# Making the Camera Follow the Mouse (Not LookAt)

Hi there.

I need a script that allows the camera to follow the mouse whilst staying focused on a point in the distance. The script I have so far is close but not really close enough.

``````using UnityEngine;
using System.Collections;

public class MouseLookC : MonoBehaviour {

public GameObject m_Target;

// Update is called once per frame
void Update()
{
Vector3 screenResolution = new Vector3(Screen.width, Screen.height, 0.0f);
Vector3 mousePosition = Input.mousePosition;

mousePosition.y = Screen.height - mousePosition.y;
mousePosition.x = Screen.width - mousePosition.x;
screenResolution *= 0.5f;

Vector3 difference = mousePosition - screenResolution;
transform.Translate(difference * Time.smoothDeltaTime * -0.05f);
transform.LookAt(m_Target.transform);

Vector3 newPosition = transform.position;
newPosition.z = 50f;
transform.position = newPosition;
}
}

``````

The above script calculates the distance that the mouse is from the central point and uses that value to move the camera. All this script does is move the camera faster, the further the mouse is from the centre point but I want the camera to stick to the mouse a bit like this swf I created. Here

For left/right, subtract the screen's centre position from the current mouse position. (This will give you a negative value if the mouse if left of centre and positive if right, etc). Then, divide the resulting value by half of the screen's width - you will get a value that varies between -1 and +1 as you move the mouse from extreme left to extreme right. You can then multiply this value by the maximum angle you want to turn. You can use Quaternion.Euler to perform the actual rotation of the object by this angle. You can use the same basic idea for up/down rotation. To simplify things, it is often better to have your camera inside a parent object and rotate the parent for left/right motion, but rotate the camera object for up/down.

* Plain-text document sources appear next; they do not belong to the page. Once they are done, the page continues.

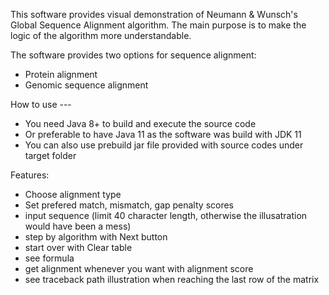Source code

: This software provides visual demonstration of Neumann & Wunsch's Global Sequence Alignment algorithm. 
The main purpose is to make the logic of the algorithm more understandable. 

The software provides two options for sequence alignment:
 - Protein alignment
 - Genomic sequence alignment 

How to use --- 
 - You need Java 8+ to build and execute the source code
 - Or preferable to have Java 11 as the software was build with JDK 11 
 - You can also use prebuild jar file provided with source codes under target folder

Features: 

- Choose alignment type
- Set prefered match, mismatch, gap penalty scores
- input sequence (limit 40 character length, otherwise the illusatration would have been a mess) 
- step by algorithm with Next button
- start over with Clear table
- see formula
- get alignment whenever you want with alignment score
- see traceback path illustration when reaching the last row of the matrix
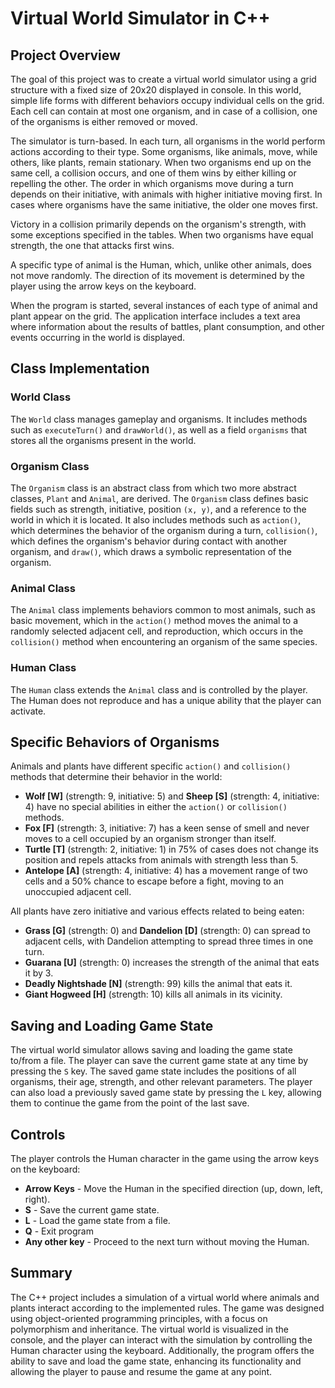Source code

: # Virtual World Simulator in C++

## Project Overview

The goal of this project was to create a virtual world simulator using a grid structure with a fixed size of 20x20 displayed in console. In this world, simple life forms with different behaviors occupy individual cells on the grid. Each cell can contain at most one organism, and in case of a collision, one of the organisms is either removed or moved.

The simulator is turn-based. In each turn, all organisms in the world perform actions according to their type. Some organisms, like animals, move, while others, like plants, remain stationary. When two organisms end up on the same cell, a collision occurs, and one of them wins by either killing or repelling the other. The order in which organisms move during a turn depends on their initiative, with animals with higher initiative moving first. In cases where organisms have the same initiative, the older one moves first.

Victory in a collision primarily depends on the organism's strength, with some exceptions specified in the tables. When two organisms have equal strength, the one that attacks first wins.

A specific type of animal is the Human, which, unlike other animals, does not move randomly. The direction of its movement is determined by the player using the arrow keys on the keyboard.

When the program is started, several instances of each type of animal and plant appear on the grid. The application interface includes a text area where information about the results of battles, plant consumption, and other events occurring in the world is displayed.

## Class Implementation

### World Class

The `World` class manages gameplay and organisms. It includes methods such as `executeTurn()` and `drawWorld()`, as well as a field `organisms` that stores all the organisms present in the world.

### Organism Class

The `Organism` class is an abstract class from which two more abstract classes, `Plant` and `Animal`, are derived. The `Organism` class defines basic fields such as strength, initiative, position `(x, y)`, and a reference to the world in which it is located. It also includes methods such as `action()`, which determines the behavior of the organism during a turn, `collision()`, which defines the organism's behavior during contact with another organism, and `draw()`, which draws a symbolic representation of the organism.

### Animal Class

The `Animal` class implements behaviors common to most animals, such as basic movement, which in the `action()` method moves the animal to a randomly selected adjacent cell, and reproduction, which occurs in the `collision()` method when encountering an organism of the same species.

### Human Class

The `Human` class extends the `Animal` class and is controlled by the player. The Human does not reproduce and has a unique ability that the player can activate.

## Specific Behaviors of Organisms

Animals and plants have different specific `action()` and `collision()` methods that determine their behavior in the world:

- **Wolf [W]** (strength: 9, initiative: 5) and **Sheep [S]** (strength: 4, initiative: 4) have no special abilities in either the `action()` or `collision()` methods.
- **Fox [F]** (strength: 3, initiative: 7) has a keen sense of smell and never moves to a cell occupied by an organism stronger than itself.
- **Turtle [T]** (strength: 2, initiative: 1) in 75% of cases does not change its position and repels attacks from animals with strength less than 5.
- **Antelope [A]** (strength: 4, initiative: 4) has a movement range of two cells and a 50% chance to escape before a fight, moving to an unoccupied adjacent cell.

All plants have zero initiative and various effects related to being eaten:

- **Grass [G]** (strength: 0) and **Dandelion [D]** (strength: 0) can spread to adjacent cells, with Dandelion attempting to spread three times in one turn.
- **Guarana [U]** (strength: 0) increases the strength of the animal that eats it by 3.
- **Deadly Nightshade [N]** (strength: 99) kills the animal that eats it.
- **Giant Hogweed [H]** (strength: 10) kills all animals in its vicinity.

## Saving and Loading Game State

The virtual world simulator allows saving and loading the game state to/from a file. The player can save the current game state at any time by pressing the `S` key. The saved game state includes the positions of all organisms, their age, strength, and other relevant parameters. The player can also load a previously saved game state by pressing the `L` key, allowing them to continue the game from the point of the last save.

## Controls

The player controls the Human character in the game using the arrow keys on the keyboard:

- **Arrow Keys** - Move the Human in the specified direction (up, down, left, right).
- **S** - Save the current game state.
- **L** - Load the game state from a file.
- **Q** - Exit program
- **Any other key** - Proceed to the next turn without moving the Human.

## Summary

The C++ project includes a simulation of a virtual world where animals and plants interact according to the implemented rules. The game was designed using object-oriented programming principles, with a focus on polymorphism and inheritance. The virtual world is visualized in the console, and the player can interact with the simulation by controlling the Human character using the keyboard. Additionally, the program offers the ability to save and load the game state, enhancing its functionality and allowing the player to pause and resume the game at any point.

Here is a neutered version of what I use:

``````void Start ()
{
cameraVelocity = Vector3.zero;
zoomVelocity = 0.0f;
zoomTarget = height;

targetExtents = target.renderer.bounds.extents.magnitude * 0.75f;    //The game object I designed this to work with needed the * 0.75 your results may vary
}

void update()
{

float centerX = Screen.width * 0.5f;
float centerY = Screen.height * 0.5f;

float offsetX = Input.mousePosition.x - centerX;    //x = 0 is left of screen
float offsetY = Input.mousePosition.y - centerY;   //y = 0 is bottom of screen

offsetX = offsetX / centerX;   //these become -1 < offset < +1
offsetY = offsetY / centerY;

offsetX = Mathf.Clamp(offsetX, -1, 1);
offsetY = Mathf.Clamp(offsetY, -1, 1);

//height * tan(field of view) puts target at the edge of the screen, minus the tan of how big the target is at this distance keeps it's size in view

float maxOffsetMagnitude = height * (Mathf.Tan( ( camera.fieldOfView * Mathf.Deg2Rad) * 0.5f ) - targetExtents/height);

float aspectRatio = (float)Screen.width / (float)Screen.height;           //Warning, dividing ints, the cast is required
targetOffset = new Vector3(offsetX * aspectRatio, 0, offsetY) * maxOffsetMagnitude;

Offset = Vector3.SmoothDamp(Offset, targetOffset, ref cameraVelocity, smoothTime);

transform.position = Offset + target.position + target.up * height; //set camera position

}
``````

It works with the camera facing straight down which imo is more comfortable.